▸ **Task objective**:
The data is to be reproduced in full and without error.

Provided data below:

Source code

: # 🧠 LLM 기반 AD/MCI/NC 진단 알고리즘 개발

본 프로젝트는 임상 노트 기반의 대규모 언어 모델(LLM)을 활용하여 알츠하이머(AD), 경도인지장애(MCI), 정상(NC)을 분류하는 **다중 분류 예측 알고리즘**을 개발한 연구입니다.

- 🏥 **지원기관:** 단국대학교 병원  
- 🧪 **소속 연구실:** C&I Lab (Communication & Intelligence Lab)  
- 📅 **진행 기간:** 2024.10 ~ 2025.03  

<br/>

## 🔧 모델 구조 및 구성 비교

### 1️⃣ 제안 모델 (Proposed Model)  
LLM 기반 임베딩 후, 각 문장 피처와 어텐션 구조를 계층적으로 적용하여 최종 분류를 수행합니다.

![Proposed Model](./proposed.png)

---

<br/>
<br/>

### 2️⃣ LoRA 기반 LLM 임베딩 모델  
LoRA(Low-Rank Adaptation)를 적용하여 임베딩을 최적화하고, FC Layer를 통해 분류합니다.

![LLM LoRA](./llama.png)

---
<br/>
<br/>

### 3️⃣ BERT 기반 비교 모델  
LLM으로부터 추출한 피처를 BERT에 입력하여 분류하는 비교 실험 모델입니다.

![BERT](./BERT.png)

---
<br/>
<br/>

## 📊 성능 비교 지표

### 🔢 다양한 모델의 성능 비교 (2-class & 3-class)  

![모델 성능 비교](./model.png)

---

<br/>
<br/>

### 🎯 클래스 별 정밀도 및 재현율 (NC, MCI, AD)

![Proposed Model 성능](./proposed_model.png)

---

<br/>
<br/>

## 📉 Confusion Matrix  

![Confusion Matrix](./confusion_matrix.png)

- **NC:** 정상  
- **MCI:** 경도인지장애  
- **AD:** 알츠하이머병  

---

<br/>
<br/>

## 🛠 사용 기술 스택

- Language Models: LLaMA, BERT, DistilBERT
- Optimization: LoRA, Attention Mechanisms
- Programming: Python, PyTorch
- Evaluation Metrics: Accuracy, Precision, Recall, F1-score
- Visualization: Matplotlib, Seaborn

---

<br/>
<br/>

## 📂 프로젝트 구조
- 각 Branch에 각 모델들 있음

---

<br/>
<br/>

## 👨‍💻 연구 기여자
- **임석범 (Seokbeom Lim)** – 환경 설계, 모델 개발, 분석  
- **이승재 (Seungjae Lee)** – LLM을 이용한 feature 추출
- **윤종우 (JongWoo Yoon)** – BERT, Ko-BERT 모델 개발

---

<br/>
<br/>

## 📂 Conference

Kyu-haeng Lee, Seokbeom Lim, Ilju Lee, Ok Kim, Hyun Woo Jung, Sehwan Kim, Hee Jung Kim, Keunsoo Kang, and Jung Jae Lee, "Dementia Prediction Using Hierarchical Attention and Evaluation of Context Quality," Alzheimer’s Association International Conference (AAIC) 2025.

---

End of Provided data.

▸ **Written solution**:
Source code

: # 🧠 LLM 기반 AD/MCI/NC 진단 알고리즘 개발

본 프로젝트는 임상 노트 기반의 대규모 언어 모델(LLM)을 활용하여 알츠하이머(AD), 경도인지장애(MCI), 정상(NC)을 분류하는 **다중 분류 예측 알고리즘**을 개발한 연구입니다.

- 🏥 **지원기관:** 단국대학교 병원  
- 🧪 **소속 연구실:** C&I Lab (Communication & Intelligence Lab)  
- 📅 **진행 기간:** 2024.10 ~ 2025.03  

<br/>

## 🔧 모델 구조 및 구성 비교

### 1️⃣ 제안 모델 (Proposed Model)  
LLM 기반 임베딩 후, 각 문장 피처와 어텐션 구조를 계층적으로 적용하여 최종 분류를 수행합니다.

![Proposed Model](./proposed.png)

---

<br/>
<br/>

### 2️⃣ LoRA 기반 LLM 임베딩 모델  
LoRA(Low-Rank Adaptation)를 적용하여 임베딩을 최적화하고, FC Layer를 통해 분류합니다.

![LLM LoRA](./llama.png)

---
<br/>
<br/>

### 3️⃣ BERT 기반 비교 모델  
LLM으로부터 추출한 피처를 BERT에 입력하여 분류하는 비교 실험 모델입니다.

![BERT](./BERT.png)

---
<br/>
<br/>

## 📊 성능 비교 지표

### 🔢 다양한 모델의 성능 비교 (2-class & 3-class)  

![모델 성능 비교](./model.png)

---

<br/>
<br/>

### 🎯 클래스 별 정밀도 및 재현율 (NC, MCI, AD)

![Proposed Model 성능](./proposed_model.png)

---

<br/>
<br/>

## 📉 Confusion Matrix  

![Confusion Matrix](./confusion_matrix.png)

- **NC:** 정상  
- **MCI:** 경도인지장애  
- **AD:** 알츠하이머병  

---

<br/>
<br/>

## 🛠 사용 기술 스택

- Language Models: LLaMA, BERT, DistilBERT
- Optimization: LoRA, Attention Mechanisms
- Programming: Python, PyTorch
- Evaluation Metrics: Accuracy, Precision, Recall, F1-score
- Visualization: Matplotlib, Seaborn

---

<br/>
<br/>

## 📂 프로젝트 구조
- 각 Branch에 각 모델들 있음

---

<br/>
<br/>

## 👨‍💻 연구 기여자
- **임석범 (Seokbeom Lim)** – 환경 설계, 모델 개발, 분석  
- **이승재 (Seungjae Lee)** – LLM을 이용한 feature 추출
- **윤종우 (JongWoo Yoon)** – BERT, Ko-BERT 모델 개발

---

<br/>
<br/>

## 📂 Conference

Kyu-haeng Lee, Seokbeom Lim, Ilju Lee, Ok Kim, Hyun Woo Jung, Sehwan Kim, Hee Jung Kim, Keunsoo Kang, and Jung Jae Lee, "Dementia Prediction Using Hierarchical Attention and Evaluation of Context Quality," Alzheimer’s Association International Conference (AAIC) 2025.

---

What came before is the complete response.